L’ASEAN deve rivedere le politiche ambientali per rimanere competitiva.
Il cambiamento climatico potrebbe avere un impatto devastante sugli Stati membri dell’ASEAN. Myanmar, Filippine, Tailandia e Vietnam occupano già una posizione nella classifica dei 10 Stati al mondo che hanno sofferto i danni maggiori a causa dei disastri ambientali negli ultimi 20 anni e la situazione sembrerebbe destinata a precipitare.
L’unica soluzione è procedere con misure drastiche e tempestive: gli Stati aderenti agli Accordi di Parigi hanno stabilito che l’aumento della temperatura globale deve restare al di sotto degli 1,5 °C. Per poter raggiungere questo obiettivo è necessario che le fonti energetiche rinnovabili coprano l’80% del fabbisogno mondiale di energia entro il 2030 e il 100% entro il 2050. La discrezionalità dell’accordo tuttavia non ne rende vincolanti gli obiettivi.
Se, infatti, l’Unione Europea ha reso obbligatoria la riduzione delle emissioni di carbonio secondo le tappe stabilite dagli Accordi di Parigi, stessa cosa non si può dire dell’ASEAN. Nonostante l’Associazione si sia posta l’obiettivo di soddisfare il 23% del fabbisogno energetico tramite fonti rinnovabili entro il 2025, purtroppo si trova a sacrificare fin troppo spesso questo proposito in nome di politiche di crescita molto ambiziose. Su queste basi, l’ASEAN Center for Energy (ACE) ha previsto che le emissioni di CO2 pro capite della regione sono destinate ad aumentare del 140% tra il 2015 e il 2040, vanificando tutti gli sforzi regionali. La mancanza di politiche ambientali mirate si riflette soprattutto sul settore dei trasporti, che negli ultimi anni si è reso responsabile di quasi il 30% delle emissioni di CO2 nella regione. Sebbene, infatti, siano aumentati gli incentivi per l’impiego di energie rinnovabili, i sussidi ai combustibili fossili sono ancora di gran lunga superiori in molti Stati ASEAN, soprattutto in Indonesia che si rivela essere il quinto maggior finanziatore a livello mondiale di combustibili fossili.

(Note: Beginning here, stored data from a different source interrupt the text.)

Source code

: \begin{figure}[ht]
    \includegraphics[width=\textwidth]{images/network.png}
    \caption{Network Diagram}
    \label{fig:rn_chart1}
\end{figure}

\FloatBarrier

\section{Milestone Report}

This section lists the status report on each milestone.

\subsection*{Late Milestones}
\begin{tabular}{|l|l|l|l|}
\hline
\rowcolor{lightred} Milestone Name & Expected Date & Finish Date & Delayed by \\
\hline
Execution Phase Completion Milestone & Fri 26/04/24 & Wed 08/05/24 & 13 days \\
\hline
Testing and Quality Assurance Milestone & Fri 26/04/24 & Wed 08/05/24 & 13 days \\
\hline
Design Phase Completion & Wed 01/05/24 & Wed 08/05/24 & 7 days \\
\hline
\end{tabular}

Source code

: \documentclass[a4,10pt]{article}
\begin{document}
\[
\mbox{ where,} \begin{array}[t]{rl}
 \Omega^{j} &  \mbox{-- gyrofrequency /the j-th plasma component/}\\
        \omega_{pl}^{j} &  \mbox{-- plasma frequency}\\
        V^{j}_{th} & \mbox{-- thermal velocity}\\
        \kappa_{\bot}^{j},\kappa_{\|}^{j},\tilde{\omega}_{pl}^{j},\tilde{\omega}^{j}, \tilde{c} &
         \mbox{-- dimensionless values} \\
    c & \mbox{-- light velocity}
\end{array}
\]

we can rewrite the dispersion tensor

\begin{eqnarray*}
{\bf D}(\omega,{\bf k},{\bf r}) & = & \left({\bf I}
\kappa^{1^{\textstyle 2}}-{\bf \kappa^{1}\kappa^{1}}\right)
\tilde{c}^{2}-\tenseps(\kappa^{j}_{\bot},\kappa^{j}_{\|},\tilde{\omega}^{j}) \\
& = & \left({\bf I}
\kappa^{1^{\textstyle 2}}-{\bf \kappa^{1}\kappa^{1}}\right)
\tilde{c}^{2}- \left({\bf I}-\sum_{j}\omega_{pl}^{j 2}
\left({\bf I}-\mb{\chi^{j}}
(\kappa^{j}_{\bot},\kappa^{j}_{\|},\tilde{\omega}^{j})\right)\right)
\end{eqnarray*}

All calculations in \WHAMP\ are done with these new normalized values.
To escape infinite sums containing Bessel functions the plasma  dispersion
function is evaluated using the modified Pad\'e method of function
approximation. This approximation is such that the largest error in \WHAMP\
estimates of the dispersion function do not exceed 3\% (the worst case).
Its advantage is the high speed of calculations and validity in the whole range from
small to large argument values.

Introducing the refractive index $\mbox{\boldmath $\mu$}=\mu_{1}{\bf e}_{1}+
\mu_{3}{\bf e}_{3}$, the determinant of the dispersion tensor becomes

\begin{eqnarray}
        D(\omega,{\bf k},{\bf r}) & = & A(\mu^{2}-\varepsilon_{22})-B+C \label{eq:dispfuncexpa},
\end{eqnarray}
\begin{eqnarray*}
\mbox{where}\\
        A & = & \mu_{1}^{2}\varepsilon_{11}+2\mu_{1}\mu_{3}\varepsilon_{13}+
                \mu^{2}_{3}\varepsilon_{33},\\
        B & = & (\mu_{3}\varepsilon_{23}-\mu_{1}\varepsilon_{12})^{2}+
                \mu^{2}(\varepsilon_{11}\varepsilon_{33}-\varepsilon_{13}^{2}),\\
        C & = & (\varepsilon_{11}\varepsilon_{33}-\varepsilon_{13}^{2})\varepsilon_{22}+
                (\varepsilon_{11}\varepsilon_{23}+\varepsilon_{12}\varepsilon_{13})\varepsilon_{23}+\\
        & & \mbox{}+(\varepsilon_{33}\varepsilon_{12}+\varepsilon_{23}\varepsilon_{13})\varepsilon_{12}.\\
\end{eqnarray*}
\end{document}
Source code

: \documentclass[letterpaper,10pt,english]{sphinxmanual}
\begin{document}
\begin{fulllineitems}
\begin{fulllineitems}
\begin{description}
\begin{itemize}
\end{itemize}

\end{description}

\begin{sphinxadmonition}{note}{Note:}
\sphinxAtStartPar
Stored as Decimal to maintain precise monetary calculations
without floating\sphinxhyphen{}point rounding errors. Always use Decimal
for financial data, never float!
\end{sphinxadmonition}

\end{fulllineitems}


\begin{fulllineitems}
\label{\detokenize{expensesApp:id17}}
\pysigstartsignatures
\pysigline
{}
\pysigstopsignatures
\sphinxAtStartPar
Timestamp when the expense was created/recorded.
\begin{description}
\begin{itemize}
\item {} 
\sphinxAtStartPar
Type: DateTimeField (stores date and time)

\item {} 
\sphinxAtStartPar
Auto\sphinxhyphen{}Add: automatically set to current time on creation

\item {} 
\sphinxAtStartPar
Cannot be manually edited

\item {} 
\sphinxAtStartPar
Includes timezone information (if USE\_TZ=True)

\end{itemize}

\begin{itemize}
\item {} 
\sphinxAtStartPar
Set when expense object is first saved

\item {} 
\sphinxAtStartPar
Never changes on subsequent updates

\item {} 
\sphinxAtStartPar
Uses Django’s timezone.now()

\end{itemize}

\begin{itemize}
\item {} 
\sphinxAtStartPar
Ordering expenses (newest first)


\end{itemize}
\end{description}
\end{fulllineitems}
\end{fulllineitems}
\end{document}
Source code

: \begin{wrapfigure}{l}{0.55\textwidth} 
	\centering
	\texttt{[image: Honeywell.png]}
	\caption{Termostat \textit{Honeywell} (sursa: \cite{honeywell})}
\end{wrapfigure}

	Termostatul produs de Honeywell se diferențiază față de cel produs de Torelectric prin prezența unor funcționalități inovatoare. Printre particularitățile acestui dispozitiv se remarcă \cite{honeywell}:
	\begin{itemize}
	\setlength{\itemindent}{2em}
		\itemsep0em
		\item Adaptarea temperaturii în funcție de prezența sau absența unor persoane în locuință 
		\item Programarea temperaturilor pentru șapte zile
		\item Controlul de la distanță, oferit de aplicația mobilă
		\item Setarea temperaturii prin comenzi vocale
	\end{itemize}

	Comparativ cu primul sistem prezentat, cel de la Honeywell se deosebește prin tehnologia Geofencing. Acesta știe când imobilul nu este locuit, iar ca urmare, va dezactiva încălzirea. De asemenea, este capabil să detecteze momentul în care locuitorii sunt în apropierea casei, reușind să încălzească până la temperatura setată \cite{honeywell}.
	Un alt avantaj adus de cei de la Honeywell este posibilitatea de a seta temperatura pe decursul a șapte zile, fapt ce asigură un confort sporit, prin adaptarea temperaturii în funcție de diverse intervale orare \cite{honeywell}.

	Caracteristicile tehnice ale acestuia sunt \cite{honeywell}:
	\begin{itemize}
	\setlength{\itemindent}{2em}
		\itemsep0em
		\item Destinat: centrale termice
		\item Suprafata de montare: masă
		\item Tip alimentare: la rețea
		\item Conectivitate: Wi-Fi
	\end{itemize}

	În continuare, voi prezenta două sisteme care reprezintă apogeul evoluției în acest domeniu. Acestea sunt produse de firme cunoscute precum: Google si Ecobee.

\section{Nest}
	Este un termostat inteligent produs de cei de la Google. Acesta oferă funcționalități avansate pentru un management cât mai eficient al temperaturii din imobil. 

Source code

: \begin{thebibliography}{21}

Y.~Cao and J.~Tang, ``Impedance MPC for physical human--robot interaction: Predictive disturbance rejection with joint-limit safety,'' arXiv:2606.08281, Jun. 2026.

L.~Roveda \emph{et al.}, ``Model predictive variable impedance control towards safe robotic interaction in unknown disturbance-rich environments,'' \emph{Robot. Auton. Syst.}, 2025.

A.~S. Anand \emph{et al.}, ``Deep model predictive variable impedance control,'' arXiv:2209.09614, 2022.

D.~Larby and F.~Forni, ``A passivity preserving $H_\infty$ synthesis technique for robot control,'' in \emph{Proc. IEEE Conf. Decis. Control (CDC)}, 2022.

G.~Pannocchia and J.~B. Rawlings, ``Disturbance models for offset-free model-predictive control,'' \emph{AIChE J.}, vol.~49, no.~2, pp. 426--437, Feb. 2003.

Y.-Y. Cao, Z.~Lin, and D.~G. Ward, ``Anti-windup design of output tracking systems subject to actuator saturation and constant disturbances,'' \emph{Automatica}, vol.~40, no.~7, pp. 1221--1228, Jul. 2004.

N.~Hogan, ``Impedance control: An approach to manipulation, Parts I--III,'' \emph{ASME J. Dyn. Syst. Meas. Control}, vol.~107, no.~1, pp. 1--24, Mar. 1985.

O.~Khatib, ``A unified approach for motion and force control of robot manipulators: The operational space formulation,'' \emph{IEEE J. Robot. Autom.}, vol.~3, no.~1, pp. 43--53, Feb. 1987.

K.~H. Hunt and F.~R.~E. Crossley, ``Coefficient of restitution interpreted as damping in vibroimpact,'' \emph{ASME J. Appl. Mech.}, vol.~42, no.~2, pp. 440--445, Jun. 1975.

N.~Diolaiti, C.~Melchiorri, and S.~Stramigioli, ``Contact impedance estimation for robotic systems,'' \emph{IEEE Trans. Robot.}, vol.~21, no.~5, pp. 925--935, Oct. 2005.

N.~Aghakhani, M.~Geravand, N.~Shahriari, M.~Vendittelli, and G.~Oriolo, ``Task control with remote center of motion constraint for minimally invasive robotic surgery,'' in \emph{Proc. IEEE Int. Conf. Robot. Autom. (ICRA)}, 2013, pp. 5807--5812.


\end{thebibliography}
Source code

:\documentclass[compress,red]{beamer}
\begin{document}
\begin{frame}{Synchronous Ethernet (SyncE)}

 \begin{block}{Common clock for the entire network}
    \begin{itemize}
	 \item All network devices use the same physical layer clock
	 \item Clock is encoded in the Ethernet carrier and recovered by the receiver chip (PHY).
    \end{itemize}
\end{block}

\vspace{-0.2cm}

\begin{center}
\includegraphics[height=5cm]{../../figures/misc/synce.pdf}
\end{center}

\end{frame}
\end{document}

A ciò si aggiunge il problema sempre più dilagante della deforestazione, anche se recentemente si sono visti dei miglioramenti nelle politiche nazionali: Laos e Vietnam hanno fissato degli obiettivi di copertura forestale del territorio, rispettivamente del 70% e del 45%. Indonesia e Myanmar si posizionano, invece, come alcuni dei Paesi con il più alto tasso di deforestazione al mondo.
La questione ambientale non è certo imputabile solo all’ASEAN. In gran parte la responsabilità appartiene all’Europa, al Nord America e all’Asia Orientale. Ma è anche vero che a causa della collocazione geografica è principalmente questa regione a soffrire del cambiamento climatico. È auspicabile dunque che i rispettivi governi adottino azioni di contrasto più incisive.
Si prevede che l’ASEAN diventerà la quarta economia mondiale entro il 2030 e il suo peso economico nello scenario globale sarà determinato anche delle politiche energetiche e ambientali. Per non perdere di competitività, l’ASEAN è chiamata ad adeguarsi agli standard internazionali.